UC Irvine

The International Roadmap for Semiconductor Devices calls for transistors that will extend into the low-dimensional regime. As electronic devices are shrunk to increasingly lowered dimensions, the restricted geometry and extremely low carrier density results in an extraordinary sensitivity to interfaces, defects and disorder. This sensitivity is a significant barrier to their use in future technologies as it sufficiently alters their electronic properties so that their transport physics is no longer well understood. In this work, electronic scattering due to contacting electrodes, supporting substrates, defects and disorder is investigated in the case of field effect transistor (FET) devices composed of one-dimensional, single-walled carbon nanotubes (SWNTs). In order to investigate the various mechanisms of electronic scattering in SWNT FETs, scanning probe microscopy (SPM) techniques are developed in order to spatially resolve and distinguish each scattering mechanism.
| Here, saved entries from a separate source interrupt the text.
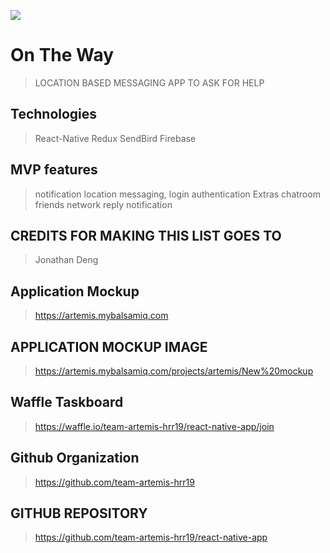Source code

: ![]('http://www.giphy.com/gifs/3oz8xxwRSYoVD3Mh2M')

# On The Way #
> LOCATION BASED MESSAGING APP TO ASK FOR HELP

## Technologies ##
> React-Native
> Redux
> SendBird
> Firebase

## MVP features ##
> notification
> location
> messaging,
> login authentication
> Extras
> chatroom
> friends network
> reply notification
## CREDITS FOR MAKING THIS LIST GOES TO ##
> Jonathan Deng

## Application Mockup ##
> https://artemis.mybalsamiq.com

## APPLICATION MOCKUP IMAGE ##
> https://artemis.mybalsamiq.com/projects/artemis/New%20mockup

## Waffle Taskboard ##
> https://waffle.io/team-artemis-hrr19/react-native-app/join

## Github Organization ## 
> https://github.com/team-artemis-hrr19
## GITHUB REPOSITORY ##
> https://github.com/team-artemis-hrr19/react-native-app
This dissertation gives a brief introduction to low-dimensional conductors in Chapter 1 and outlines basic experimental methods for characterizing SWNT FETs in Chapter 2. Next, the development of SPM techniques are described in Chapters 3-4, 6 and their application to understanding transport in SWNTs is described in Chapters 5-7.

The SPM techniques described in this dissertation are based upon Kelvin probe force microscopy (KPFM) and scanning gate microscopy (SGM). Chapter 3 describes modifications to an existing atomic force microscope (AFM) electronics to increase the imaging speed of KPFM in order to extend it into a transport spectroscopy. Next, Chapter 4 describes a new KPFM technique, Parameterized-KPFM, that was developed to quantitatively measure the voltage gradients associated with electronic scattering in SWNT FETs. Finally, Chapter 6 describes extending the SGM technique into a spectroscopy called scanning gate spectroscopy (SGS) in order to investigate a SWNT's local sensitivity to electric fields. Both the KPFM and SGS techniques were used to investigate FETs with pristine SWNTs, and those with SWNTs containing a single defect site.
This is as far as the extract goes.